Jordi Savall distinguido com o Prémio Europeu Helena Vaz da Silva

O prémio distingue aqueles que tenham oferecido uma contribuição extraordinária para a divulgação do património cultural europeu e dos seus valores. Savall sucede a Claudio Magris e Orhan Pamuk.

Foto
Nascido em 1941, o catalão Jordi Savall é um dos grandes divulgadores mundiais da música antiga europeia DR

O músico e maestro catalão Jordi Savall é o vencedor do Prémio Europeu Helena Vaz da Silva, que distingue aqueles cujo percurso tenha contribuído de forma extraordinária para a divulgação do património cultural europeu. “É extremamente encorajador receber este apoio, sobretudo nestes momentos difíceis para os que como nós se esforçam para que a música, a beleza e a cultura possam chegar a um cada vez maior número de pessoas e de países”, declarou Jordi Savall em comunicado enviado à imprensa pelos promotores do Prémio.

Jordi Savall, nascido em 1941 em Igualada, é um dos grandes intérpretes e divulgadores da música antiga do continente europeu, promovendo o conhecimento da música espanhola e europeia do renascimento e do barroco, e estabelecendo pontes entre aquela e a música de outras latitudes.

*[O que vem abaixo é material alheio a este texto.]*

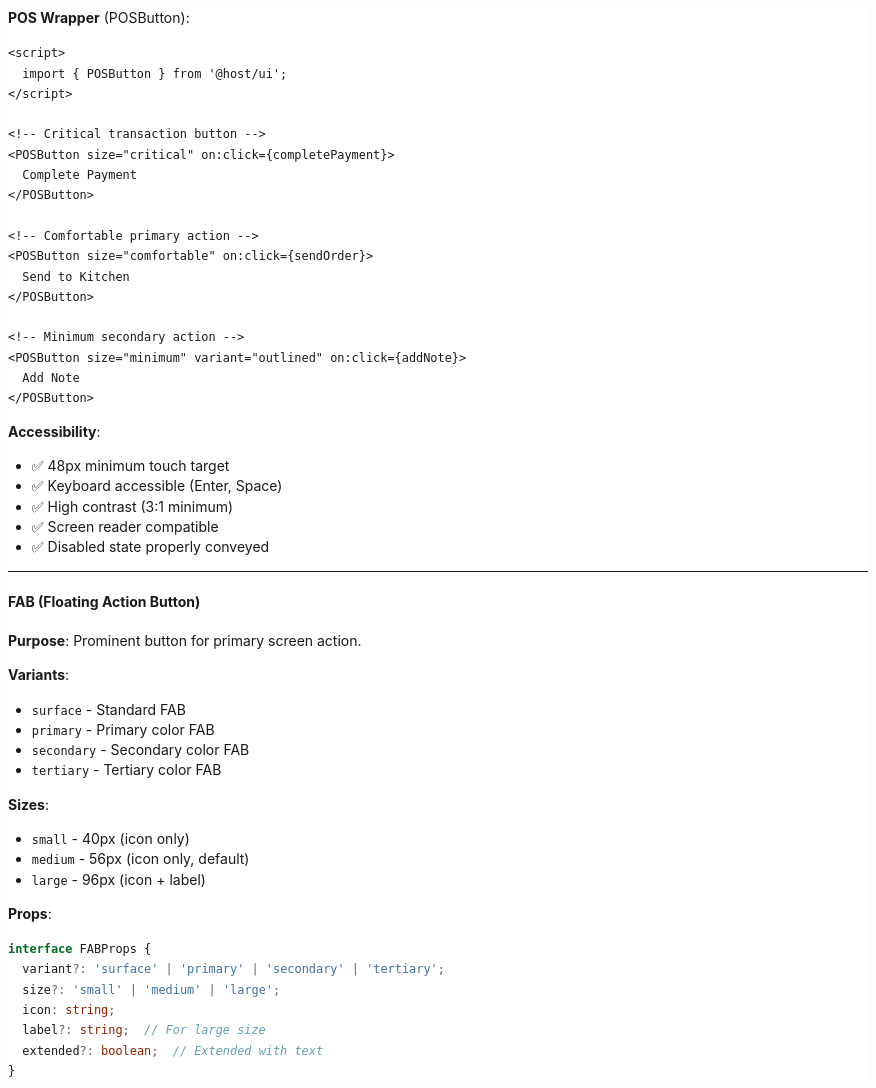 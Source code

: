 **POS Wrapper** (POSButton):
```svelte
<script>
  import { POSButton } from '@host/ui';
</script>

<!-- Critical transaction button -->
<POSButton size="critical" on:click={completePayment}>
  Complete Payment
</POSButton>

<!-- Comfortable primary action -->
<POSButton size="comfortable" on:click={sendOrder}>
  Send to Kitchen
</POSButton>

<!-- Minimum secondary action -->
<POSButton size="minimum" variant="outlined" on:click={addNote}>
  Add Note
</POSButton>
```

**Accessibility**:
- ✅ 48px minimum touch target
- ✅ Keyboard accessible (Enter, Space)
- ✅ High contrast (3:1 minimum)
- ✅ Screen reader compatible
- ✅ Disabled state properly conveyed

---

#### FAB (Floating Action Button)

**Purpose**: Prominent button for primary screen action.

**Variants**:
- `surface` - Standard FAB
- `primary` - Primary color FAB
- `secondary` - Secondary color FAB
- `tertiary` - Tertiary color FAB

**Sizes**:
- `small` - 40px (icon only)
- `medium` - 56px (icon only, default)
- `large` - 96px (icon + label)

**Props**:
```typescript
interface FABProps {
  variant?: 'surface' | 'primary' | 'secondary' | 'tertiary';
  size?: 'small' | 'medium' | 'large';
  icon: string;
  label?: string;  // For large size
  extended?: boolean;  // Extended with text
}
```
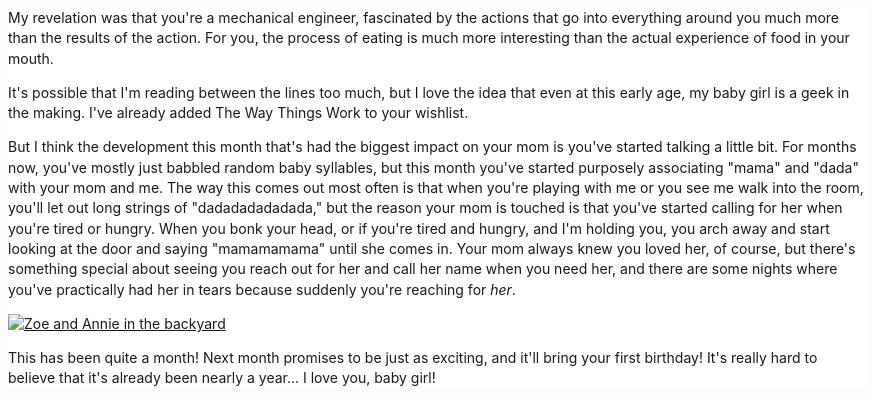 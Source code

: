 My revelation was that you're a mechanical engineer, fascinated by the actions that go into everything around you much more than the results of the action. For you, the process of eating is much more interesting than the actual experience of food in your mouth.

It's possible that I'm reading between the lines too much, but I love the idea that even at this early age, my baby girl is a geek in the making. I've already added The Way Things Work to your wishlist.

But I think the development this month that's had the biggest impact on your mom is you've started talking a little bit. For months now, you've mostly just babbled random baby syllables, but this month you've started purposely associating "mama" and "dada" with your mom and me. The way this comes out most often is that when you're playing with me or you see me walk into the room, you'll let out long strings of "dadadadadadada," but the reason your mom is touched is that you've started calling for her when you're tired or hungry. When you bonk your head, or if you're tired and hungry, and I'm holding you, you arch away and start looking at the door and saying "mamamamama" until she comes in. Your mom always knew you loved her, of course, but there's something special about seeing you reach out for her and call her name when you need her, and there are some nights where you've practically had her in tears because suddenly you're reaching for _her_.

[![Zoe and Annie in the backyard](/images/2191296723_290c9e8b01.jpg)](http://www.flickr.com/photos/spaceninja/2191296723/)

This has been quite a month! Next month promises to be just as exciting, and it'll bring your first birthday! It's really hard to believe that it's already been nearly a year... I love you, baby girl!
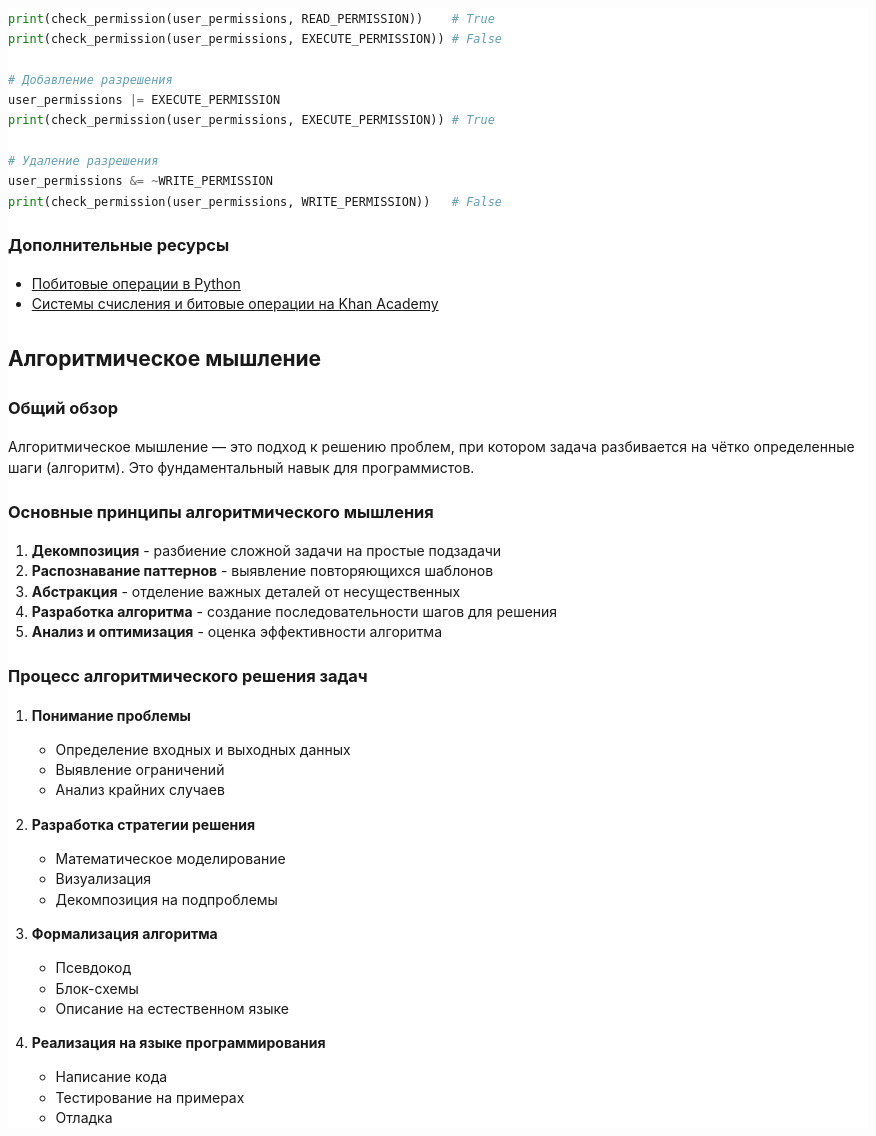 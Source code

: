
 ```python
print(check_permission(user_permissions, READ_PERMISSION))    # True
print(check_permission(user_permissions, EXECUTE_PERMISSION)) # False

# Добавление разрешения
user_permissions |= EXECUTE_PERMISSION
print(check_permission(user_permissions, EXECUTE_PERMISSION)) # True

# Удаление разрешения
user_permissions &= ~WRITE_PERMISSION
print(check_permission(user_permissions, WRITE_PERMISSION))   # False
```

### Дополнительные ресурсы
- [Побитовые операции в Python](https://wiki.python.org/moin/BitwiseOperators)
- [Системы счисления и битовые операции на Khan Academy](https://www.khanacademy.org/computing/computer-science/cryptography/crypt/v/binary-to-decimal-conversion)

## Алгоритмическое мышление

### Общий обзор

Алгоритмическое мышление — это подход к решению проблем, при котором задача разбивается на чётко определенные шаги (алгоритм). Это фундаментальный навык для программистов.

### Основные принципы алгоритмического мышления

1. **Декомпозиция** - разбиение сложной задачи на простые подзадачи
2. **Распознавание паттернов** - выявление повторяющихся шаблонов
3. **Абстракция** - отделение важных деталей от несущественных
4. **Разработка алгоритма** - создание последовательности шагов для решения
5. **Анализ и оптимизация** - оценка эффективности алгоритма

### Процесс алгоритмического решения задач

1. **Понимание проблемы**
   - Определение входных и выходных данных
   - Выявление ограничений
   - Анализ крайних случаев

2. **Разработка стратегии решения**
   - Математическое моделирование
   - Визуализация
   - Декомпозиция на подпроблемы

3. **Формализация алгоритма**
   - Псевдокод
   - Блок-схемы
   - Описание на естественном языке

4. **Реализация на языке программирования**
   - Написание кода
   - Тестирование на примерах
   - Отладка
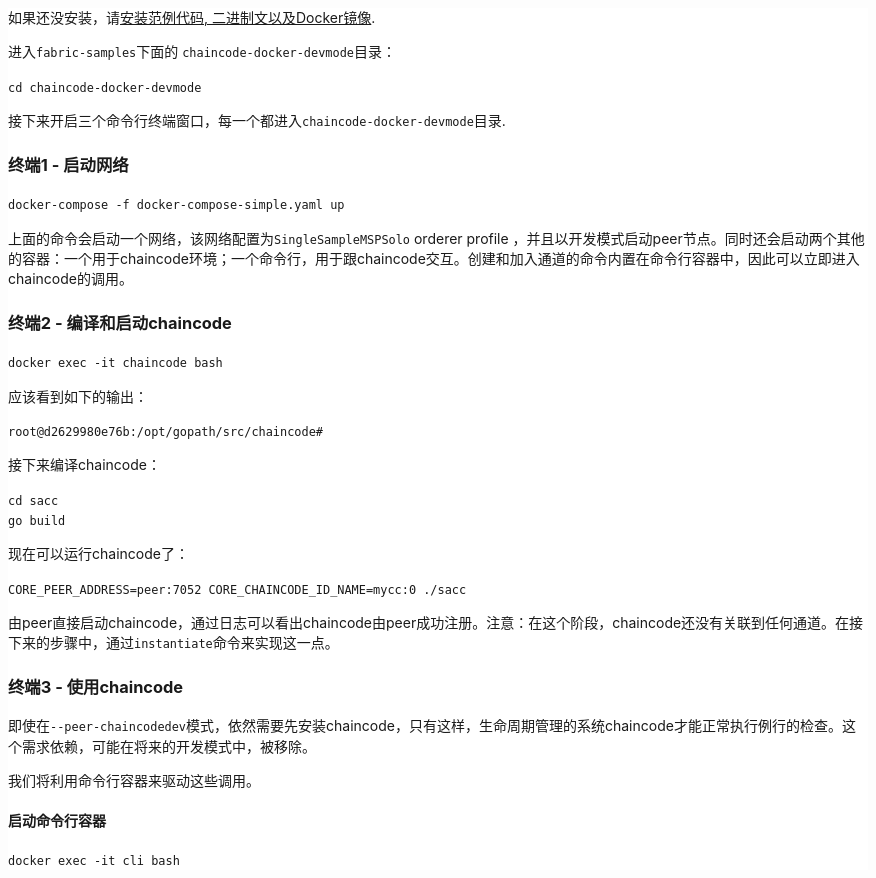 如果还没安装，请[安装范例代码, 二进制文以及Docker镜像](https://hyperledger-fabric.readthedocs.io/en/release-1.4/install.html).

进入`fabric-samples`下面的 `chaincode-docker-devmode`目录：

```shell
cd chaincode-docker-devmode
```

接下来开启三个命令行终端窗口，每一个都进入`chaincode-docker-devmode`目录.

### 终端1 - 启动网络

```shell
docker-compose -f docker-compose-simple.yaml up
```

上面的命令会启动一个网络，该网络配置为`SingleSampleMSPSolo` orderer profile ，并且以开发模式启动peer节点。同时还会启动两个其他的容器：一个用于chaincode环境；一个命令行，用于跟chaincode交互。创建和加入通道的命令内置在命令行容器中，因此可以立即进入chaincode的调用。

### 终端2 - 编译和启动chaincode

```shell
docker exec -it chaincode bash
```

应该看到如下的输出：

```shell
root@d2629980e76b:/opt/gopath/src/chaincode#
```

接下来编译chaincode：

```shell
cd sacc
go build
```

现在可以运行chaincode了：

```shell
CORE_PEER_ADDRESS=peer:7052 CORE_CHAINCODE_ID_NAME=mycc:0 ./sacc
```

由peer直接启动chaincode，通过日志可以看出chaincode由peer成功注册。注意：在这个阶段，chaincode还没有关联到任何通道。在接下来的步骤中，通过`instantiate`命令来实现这一点。

### 终端3 - 使用chaincode

即使在`--peer-chaincodedev`模式，依然需要先安装chaincode，只有这样，生命周期管理的系统chaincode才能正常执行例行的检查。这个需求依赖，可能在将来的开发模式中，被移除。

我们将利用命令行容器来驱动这些调用。

#### 启动命令行容器

```shell
docker exec -it cli bash
```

Com uma carreira que remonta à década de 1960, o violista (a viola e gamba é o seu instrumento de eleição) criou conjuntos como o Hespérion XX, em 1974, o La Cappella Reial de Catalunya, em 1987, e a orquestra Concerto das Nações em 1989. Hoje, encontramo-los todos reunidos na Fundação Centro Internacional de Música Antiga, fundado por Savall com a sua mulher, a mezzo soprano Monserrat Figueras, que morreu em 2011.

“Através de um grande número de actividades, que vão desde a participação e organização de concertos e festivais, passando pela investigação e gravação bem como pelo ensino de novas gerações de músicos, Jordi Savall é incansável na sua missão de levar a música às pessoas e as pessoas à música”, elogiou no comunicado supracitado o presidente do júri, Guilherme d’Oliveira Martins. Além do actual Presidente do Tribunal de Contas português, o júri era formado por Francisco Pinto Balsemão, João David Nunes, da direcção do Clube Português de Imprensa, Eduardo Marçal Grilo, do Conselho de Administração da Gulbenkian, e Irina Subotic, Piet Jaspaert, Marianne Ytterdal e José-Maria Ballester, da Europa Nostra.

O tenor e maestro Plácido Domingo, presidente da Europa Nostra, comentou a atribuição do prémio destacando aquilo que o une a Savall: “acreditamos no poder da música para iluminar e encantar os espíritos e corações das pessoas e para unir os seres humanos para além das barreiras físicas e mentais”. No final das suas declarações reforçou que “hoje, mais do que nunca, precisamos de unir as vozes que, como a de Jordi Savall, promovem a paz e o diálogo através da celebração do nosso património".

Com mais de duas centenas de álbuns editados, Jordi Savall foi designado Embaixador para o Diálogo Cultural da União Europeia em 2008 e, em 2009, juntamente com Montserrat Figueras, Artista para a Paz da UNESCO.

Instituído em 2013 pelo Centro Nacional de Cultura, a que se associaram a Europa Nostra, organização europeia de defesa do património, e o Clube Português da Imprensa, o Prémio Europeu Helena Vaz da Silva distinguiu no seu primeiro ano o escritor italiano Claudio Magris. No ano passado, foi outro escritor, o turco e nobelizado Orhan Pamuk, a receber a distinção.

O nome do prémio homenageia a jornalista e escritora portuguesa Helena Vaz da Silva, que morreu em 2002.